Les personnes atteintes de spondylarthrite sont encouragées à dormir sur un matelas ferme avec le dos droit. Il est déconseillé de placer de grands oreillers sous la tête, car cela peut favoriser la fusion du cou en position fléchie. De même, il faut éviter de soutenir les jambes sur des oreillers, car cela peut entraîner une fusion de la hanche ou du genou en position pliée. Choisissez des chaises, des tables et d’autres surfaces de travail qui aideront à éviter de s’affaisser ou de s’abaisser. Préférez les fauteuils aux chaises sans accoudoirs.

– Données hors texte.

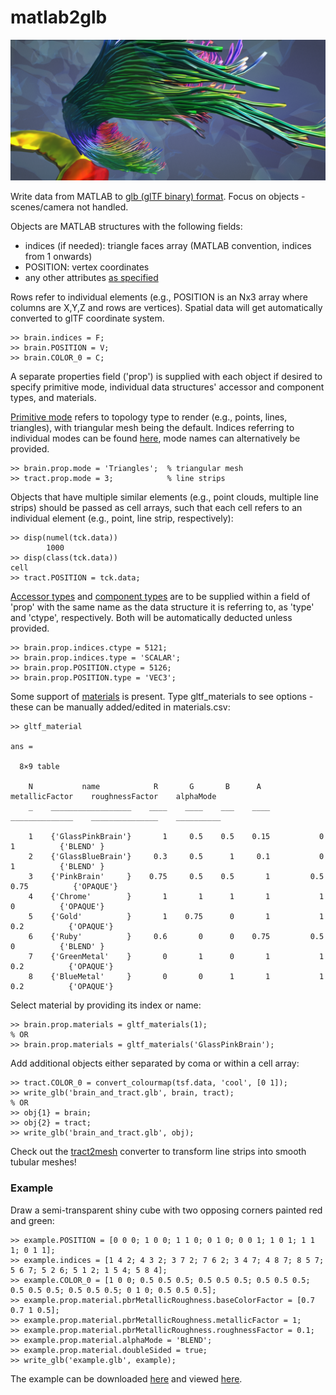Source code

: # matlab2glb
 
 ![Screenshot of meshed structures in glTF-viewer](background.png)
 
 Write data from MATLAB to [glb (glTF binary) format](https://www.khronos.org/registry/glTF/specs/2.0/glTF-2.0.html). Focus on objects - scenes/camera not handled.
 
 Objects are MATLAB structures with the following fields:

- indices (if needed): triangle faces array (MATLAB convention, indices from 1 onwards)
- POSITION: vertex coordinates
- any other attributes [as specified](https://www.khronos.org/registry/glTF/specs/2.0/glTF-2.0.html#meshes-overview)

Rows refer to individual elements (e.g., POSITION is an Nx3 array where columns are X,Y,Z and rows are vertices).
Spatial data will get automatically converted to glTF coordinate system.

```
>> brain.indices = F;
>> brain.POSITION = V;
>> brain.COLOR_0 = C;
```

A separate properties field ('prop') is supplied with each object if desired to specify primitive mode, individual data structures' accessor and component types, and materials. 

[Primitive mode](https://www.khronos.org/registry/glTF/specs/2.0/glTF-2.0.html#meshes-overview) refers to topology type to render (e.g., points, lines, triangles), with triangular mesh being the default. Indices referring to individual modes can be found [here](https://www.khronos.org/registry/glTF/specs/2.0/glTF-2.0.html#schema-reference-mesh-primitive), mode names can alternatively be provided.

```
>> brain.prop.mode = 'Triangles';  % triangular mesh
>> tract.prop.mode = 3;            % line strips
```

Objects that have multiple similar elements (e.g., point clouds, multiple line strips) should be passed as cell arrays, such that each cell refers to an individual element (e.g., point, line strip, respectively):

```
>> disp(numel(tck.data))
        1000
>> disp(class(tck.data))
cell
>> tract.POSITION = tck.data;
```

[Accessor types](https://www.khronos.org/registry/glTF/specs/2.0/glTF-2.0.html#_accessor_type) and [component types](https://www.khronos.org/registry/glTF/specs/2.0/glTF-2.0.html#_accessor_componenttype) are to be supplied within a field of 'prop' with the same name as the data structure it is referring to, as 'type' and 'ctype', respectively. Both will be automatically deducted unless provided. 

```
>> brain.prop.indices.ctype = 5121;
>> brain.prop.indices.type = 'SCALAR';
>> brain.prop.POSITION.ctype = 5126;
>> brain.prop.POSITION.type = 'VEC3';
```

Some support of [materials](https://www.khronos.org/registry/glTF/specs/2.0/glTF-2.0.html#materials) is present. Type gltf_materials to see options - these can be manually added/edited in materials.csv:

```
>> gltf_material

ans =

  8×9 table

    N           name            R       G       B      A      metallicFactor    roughnessFactor    alphaMode 
    _    __________________    ____    ____    ___    ____    ______________    _______________    __________

    1    {'GlassPinkBrain'}       1     0.5    0.5    0.15           0                  1          {'BLEND' }
    2    {'GlassBlueBrain'}     0.3     0.5      1     0.1           0                  1          {'BLEND' }
    3    {'PinkBrain'     }    0.75     0.5    0.5       1         0.5               0.75          {'OPAQUE'}
    4    {'Chrome'        }       1       1      1       1           1                  0          {'OPAQUE'}
    5    {'Gold'          }       1    0.75      0       1           1                0.2          {'OPAQUE'}
    6    {'Ruby'          }     0.6       0      0    0.75         0.5                  0          {'BLEND' }
    7    {'GreenMetal'    }       0       1      0       1           1                0.2          {'OPAQUE'}
    8    {'BlueMetal'     }       0       0      1       1           1                0.2          {'OPAQUE'}
```

Select material by providing its index or name:

```
>> brain.prop.materials = gltf_materials(1);
% OR
>> brain.prop.materials = gltf_materials('GlassPinkBrain');
```

Add additional objects either separated by coma or within a cell array:

```
>> tract.COLOR_0 = convert_colourmap(tsf.data, 'cool', [0 1]);
>> write_glb('brain_and_tract.glb', brain, tract);
% OR
>> obj{1} = brain;
>> obj{2} = tract;
>> write_glb('brain_and_tract.glb', obj);
```

Check out the [tract2mesh](https://github.com/dmitrishastin/tract2mesh) converter to transform line strips into smooth tubular meshes!

### Example

Draw a semi-transparent shiny cube with two opposing corners painted red and green:

```
>> example.POSITION = [0 0 0; 1 0 0; 1 1 0; 0 1 0; 0 0 1; 1 0 1; 1 1 1; 0 1 1]; 
>> example.indices = [1 4 2; 4 3 2; 3 7 2; 7 6 2; 3 4 7; 4 8 7; 8 5 7; 5 6 7; 5 2 6; 5 1 2; 1 5 4; 5 8 4];
>> example.COLOR_0 = [1 0 0; 0.5 0.5 0.5; 0.5 0.5 0.5; 0.5 0.5 0.5; 0.5 0.5 0.5; 0.5 0.5 0.5; 0 1 0; 0.5 0.5 0.5];
>> example.prop.material.pbrMetallicRoughness.baseColorFactor = [0.7 0.7 1 0.5];
>> example.prop.material.pbrMetallicRoughness.metallicFactor = 1;
>> example.prop.material.pbrMetallicRoughness.roughnessFactor = 0.1;
>> example.prop.material.alphaMode = 'BLEND';
>> example.prop.material.doubleSided = true;
>> write_glb('example.glb', example);
```

The example can be downloaded [here](example.glb) and viewed [here](https://gltf-viewer.donmccurdy.com/).
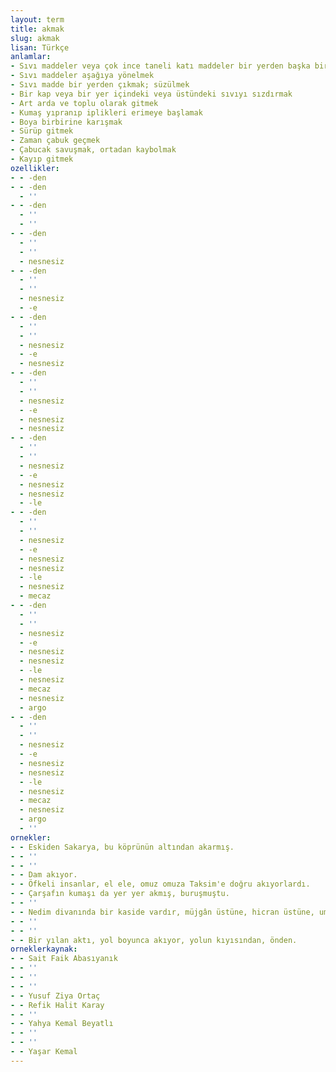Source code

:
 ```yaml
---
layout: term
title: akmak
slug: akmak
lisan: Türkçe
anlamlar:
- Sıvı maddeler veya çok ince taneli katı maddeler bir yerden başka bir yere doğru gitmek
- Sıvı maddeler aşağıya yönelmek
- Sıvı madde bir yerden çıkmak; süzülmek
- Bir kap veya bir yer içindeki veya üstündeki sıvıyı sızdırmak
- Art arda ve toplu olarak gitmek
- Kumaş yıpranıp iplikleri erimeye başlamak
- Boya birbirine karışmak
- Sürüp gitmek
- Zaman çabuk geçmek
- Çabucak savuşmak, ortadan kaybolmak
- Kayıp gitmek
ozellikler:
- - -den
- - -den
  - ''
- - -den
  - ''
  - ''
- - -den
  - ''
  - ''
  - nesnesiz
- - -den
  - ''
  - ''
  - nesnesiz
  - -e
- - -den
  - ''
  - ''
  - nesnesiz
  - -e
  - nesnesiz
- - -den
  - ''
  - ''
  - nesnesiz
  - -e
  - nesnesiz
  - nesnesiz
- - -den
  - ''
  - ''
  - nesnesiz
  - -e
  - nesnesiz
  - nesnesiz
  - -le
- - -den
  - ''
  - ''
  - nesnesiz
  - -e
  - nesnesiz
  - nesnesiz
  - -le
  - nesnesiz
  - mecaz
- - -den
  - ''
  - ''
  - nesnesiz
  - -e
  - nesnesiz
  - nesnesiz
  - -le
  - nesnesiz
  - mecaz
  - nesnesiz
  - argo
- - -den
  - ''
  - ''
  - nesnesiz
  - -e
  - nesnesiz
  - nesnesiz
  - -le
  - nesnesiz
  - mecaz
  - nesnesiz
  - argo
  - ''
ornekler:
- - Eskiden Sakarya, bu köprünün altından akarmış.
- - ''
- - ''
- - Dam akıyor.
- - Öfkeli insanlar, el ele, omuz omuza Taksim'e doğru akıyorlardı.
- - Çarşafın kumaşı da yer yer akmış, buruşmuştu.
- - ''
- - Nedim divanında bir kaside vardır, müjgân üstüne, hicran üstüne, umman üstüne kafiyeleri ve redifleriyle akar.
- - ''
- - ''
- - Bir yılan aktı, yol boyunca akıyor, yolun kıyısından, önden.
orneklerkaynak:
- - Sait Faik Abasıyanık
- - ''
- - ''
- - ''
- - Yusuf Ziya Ortaç
- - Refik Halit Karay
- - ''
- - Yahya Kemal Beyatlı
- - ''
- - ''
- - Yaşar Kemal
---
```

Les personnes atteintes de spondylarthrite ankylosante peuvent facilement se blesser le cou ou le dos. Il faut ainsi prendre des précautions particulières pour éviter les chocs soudains, tels que les sauts ou les chutes.

Un régime alimentaire spécifique peut-il aider à traiter naturellement la spondylarthrite ankylosante ?

Il n’y a pas de régime unique pour la spondylarthrite ankylosante. Une alimentation saine est un excellent point de départ. À savoir une grande variété d’aliments qui fournissent beaucoup de vitamines et de minéraux. N’oubliez pas d’inclure :

  • les aliments riches en acides gras oméga-3, comme le poisson, les noix, certaines huiles et
    une grande variété de fruits et légumes ;
  • les grains entiers, comme le quinoa ou le farro, ainsi que les aliments à grains entiers ;
  • les aliments contenant des cultures actives, comme le yaourt;
  • Réduisez ou éliminez les aliments riches en gras, en sucre et en sodium. Cela comprend les aliments hautement transformés. Les aliments en boîte, en sac ou en conserve contiennent souvent des ingrédients comme des agents de conservation et des gras trans. Ceux-ci peuvent aggraver l’inflammation.

De même, limitez la quantité d’alcool ou évitez d’en boire. L’alcool peut interférer avec les médicaments et ainsi aggraver les symptômes.

Comment prévenir la spondylarthrite ankylosante ?

Les causes étant inconnues, on ne sait comment prévenir la spondylarthrite ankylosante. Cependant, si vous êtes atteint de la maladie, vous pouvez vous concentrer sur la prévention de l’invalidité en :

  • restant actif
  • mangeant sainement
  • maintenant un poids corporel normal.

Ces approches de mode de vie saine, ainsi que les traitements traditionnels, peuvent aider à retarder ou à ralentir la progression de la maladie.